Exercise instructions:
Restate word for word the line containing "- A command shell such as Git Bash" and each line that follows it, through the last line below, and nothing else.

Document images with source code:
################
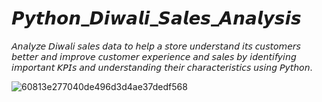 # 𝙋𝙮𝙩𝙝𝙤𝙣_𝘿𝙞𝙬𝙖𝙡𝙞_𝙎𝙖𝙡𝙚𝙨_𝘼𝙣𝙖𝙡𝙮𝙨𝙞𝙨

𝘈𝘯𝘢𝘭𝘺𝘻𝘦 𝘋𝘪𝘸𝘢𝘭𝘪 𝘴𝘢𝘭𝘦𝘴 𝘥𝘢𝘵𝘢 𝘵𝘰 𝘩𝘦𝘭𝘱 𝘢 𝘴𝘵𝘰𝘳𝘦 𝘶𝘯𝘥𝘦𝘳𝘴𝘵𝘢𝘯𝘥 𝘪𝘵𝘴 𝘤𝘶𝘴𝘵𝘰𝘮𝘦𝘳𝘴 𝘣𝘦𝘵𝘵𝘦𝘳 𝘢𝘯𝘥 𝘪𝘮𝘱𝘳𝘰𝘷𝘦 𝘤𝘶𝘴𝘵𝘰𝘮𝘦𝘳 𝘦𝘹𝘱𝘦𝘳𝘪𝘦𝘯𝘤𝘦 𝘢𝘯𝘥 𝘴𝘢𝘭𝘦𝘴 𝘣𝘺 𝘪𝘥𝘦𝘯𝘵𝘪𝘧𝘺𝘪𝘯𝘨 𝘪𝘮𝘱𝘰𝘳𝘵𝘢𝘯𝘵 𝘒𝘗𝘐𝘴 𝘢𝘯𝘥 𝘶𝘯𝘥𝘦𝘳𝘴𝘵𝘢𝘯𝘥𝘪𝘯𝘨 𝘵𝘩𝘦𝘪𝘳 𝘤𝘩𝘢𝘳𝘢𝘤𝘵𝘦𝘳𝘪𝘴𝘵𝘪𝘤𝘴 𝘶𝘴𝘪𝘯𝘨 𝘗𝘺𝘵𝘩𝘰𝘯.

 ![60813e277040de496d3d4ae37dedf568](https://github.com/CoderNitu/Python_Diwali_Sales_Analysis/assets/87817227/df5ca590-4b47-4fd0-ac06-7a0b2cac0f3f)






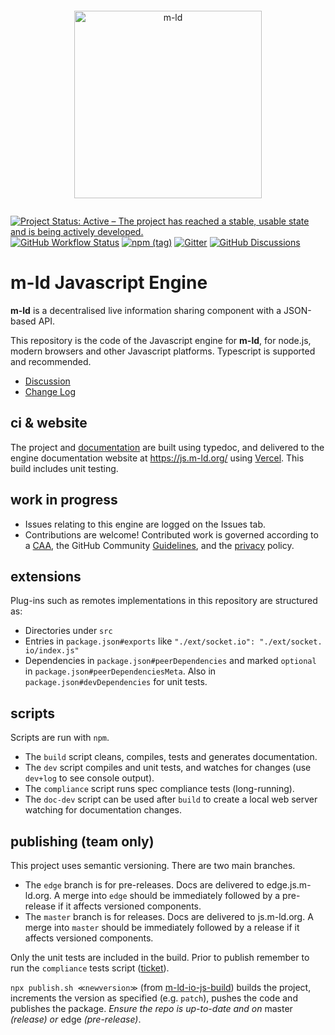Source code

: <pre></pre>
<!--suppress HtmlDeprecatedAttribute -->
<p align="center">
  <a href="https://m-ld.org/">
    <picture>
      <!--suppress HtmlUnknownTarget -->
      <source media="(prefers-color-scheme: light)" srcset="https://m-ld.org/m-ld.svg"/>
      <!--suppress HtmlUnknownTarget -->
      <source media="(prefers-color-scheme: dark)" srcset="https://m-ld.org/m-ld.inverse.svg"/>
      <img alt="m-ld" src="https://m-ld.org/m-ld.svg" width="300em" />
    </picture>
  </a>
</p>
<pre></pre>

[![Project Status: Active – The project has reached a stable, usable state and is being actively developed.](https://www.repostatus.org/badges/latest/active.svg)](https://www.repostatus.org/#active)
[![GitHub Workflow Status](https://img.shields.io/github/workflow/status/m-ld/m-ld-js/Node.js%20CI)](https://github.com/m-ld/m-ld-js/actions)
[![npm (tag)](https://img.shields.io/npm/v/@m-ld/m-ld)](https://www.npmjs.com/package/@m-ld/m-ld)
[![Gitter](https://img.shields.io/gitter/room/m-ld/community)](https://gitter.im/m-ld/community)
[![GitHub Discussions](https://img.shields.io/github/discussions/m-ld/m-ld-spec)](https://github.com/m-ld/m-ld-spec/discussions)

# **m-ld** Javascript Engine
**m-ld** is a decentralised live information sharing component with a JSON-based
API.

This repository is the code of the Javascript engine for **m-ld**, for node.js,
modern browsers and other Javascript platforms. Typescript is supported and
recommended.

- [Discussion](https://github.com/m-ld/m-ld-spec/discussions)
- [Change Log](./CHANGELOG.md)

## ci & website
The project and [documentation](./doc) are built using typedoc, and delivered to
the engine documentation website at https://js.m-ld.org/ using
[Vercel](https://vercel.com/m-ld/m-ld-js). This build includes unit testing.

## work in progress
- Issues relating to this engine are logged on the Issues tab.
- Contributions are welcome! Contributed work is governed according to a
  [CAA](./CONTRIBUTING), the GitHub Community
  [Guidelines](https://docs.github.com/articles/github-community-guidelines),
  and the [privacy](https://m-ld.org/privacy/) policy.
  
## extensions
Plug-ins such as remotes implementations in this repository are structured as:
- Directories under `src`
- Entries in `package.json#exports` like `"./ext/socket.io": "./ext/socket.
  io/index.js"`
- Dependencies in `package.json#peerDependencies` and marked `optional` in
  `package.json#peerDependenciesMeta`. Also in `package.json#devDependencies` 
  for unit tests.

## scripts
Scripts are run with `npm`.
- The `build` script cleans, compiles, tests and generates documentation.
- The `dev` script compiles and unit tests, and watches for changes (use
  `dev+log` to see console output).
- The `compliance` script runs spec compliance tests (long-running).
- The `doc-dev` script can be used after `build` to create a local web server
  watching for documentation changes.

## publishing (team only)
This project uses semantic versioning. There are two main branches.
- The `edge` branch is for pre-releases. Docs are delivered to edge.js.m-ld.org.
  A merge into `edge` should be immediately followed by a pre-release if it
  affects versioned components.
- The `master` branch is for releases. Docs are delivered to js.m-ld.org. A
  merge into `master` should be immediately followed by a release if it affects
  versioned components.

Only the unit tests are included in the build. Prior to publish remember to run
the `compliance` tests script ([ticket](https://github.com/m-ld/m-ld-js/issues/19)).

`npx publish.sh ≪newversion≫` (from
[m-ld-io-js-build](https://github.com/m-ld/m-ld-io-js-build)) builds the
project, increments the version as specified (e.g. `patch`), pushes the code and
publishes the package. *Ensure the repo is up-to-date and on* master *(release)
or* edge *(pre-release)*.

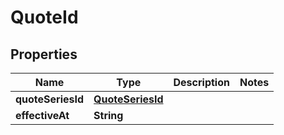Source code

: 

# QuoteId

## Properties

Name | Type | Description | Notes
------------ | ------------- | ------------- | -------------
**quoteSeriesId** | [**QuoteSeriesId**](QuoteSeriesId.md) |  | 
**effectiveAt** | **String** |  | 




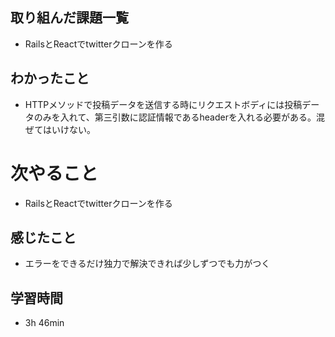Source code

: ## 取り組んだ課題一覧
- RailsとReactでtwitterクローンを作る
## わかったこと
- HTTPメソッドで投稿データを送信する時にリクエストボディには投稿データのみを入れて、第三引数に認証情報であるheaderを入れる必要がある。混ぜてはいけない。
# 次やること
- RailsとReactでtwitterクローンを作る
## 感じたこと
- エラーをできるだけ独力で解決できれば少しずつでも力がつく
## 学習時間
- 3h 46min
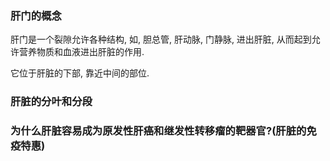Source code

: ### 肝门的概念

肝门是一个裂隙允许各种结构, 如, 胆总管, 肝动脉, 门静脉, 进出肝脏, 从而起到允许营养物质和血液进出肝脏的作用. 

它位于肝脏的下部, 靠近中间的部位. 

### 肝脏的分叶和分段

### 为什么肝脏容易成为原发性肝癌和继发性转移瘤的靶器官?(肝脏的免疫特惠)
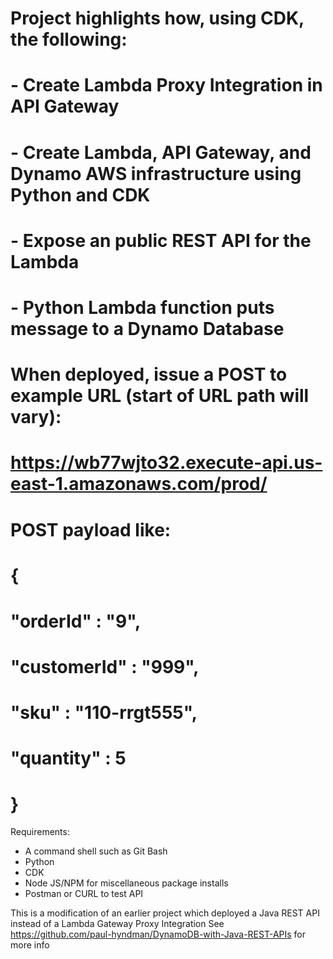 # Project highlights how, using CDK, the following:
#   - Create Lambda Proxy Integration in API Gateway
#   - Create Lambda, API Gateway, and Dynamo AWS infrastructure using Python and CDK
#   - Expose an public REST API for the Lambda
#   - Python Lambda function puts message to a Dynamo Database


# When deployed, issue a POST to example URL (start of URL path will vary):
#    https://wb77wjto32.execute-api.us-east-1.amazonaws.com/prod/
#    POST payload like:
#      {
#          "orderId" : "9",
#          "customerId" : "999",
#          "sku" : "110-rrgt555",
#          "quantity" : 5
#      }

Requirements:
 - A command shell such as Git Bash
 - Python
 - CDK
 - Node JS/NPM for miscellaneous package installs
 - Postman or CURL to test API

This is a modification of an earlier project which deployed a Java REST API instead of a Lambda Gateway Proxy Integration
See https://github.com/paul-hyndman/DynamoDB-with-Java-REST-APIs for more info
################
Result of the exercise:
 - A command shell such as Git Bash
 - Python
 - CDK
 - Node JS/NPM for miscellaneous package installs
 - Postman or CURL to test API

This is a modification of an earlier project which deployed a Java REST API instead of a Lambda Gateway Proxy Integration
See https://github.com/paul-hyndman/DynamoDB-with-Java-REST-APIs for more info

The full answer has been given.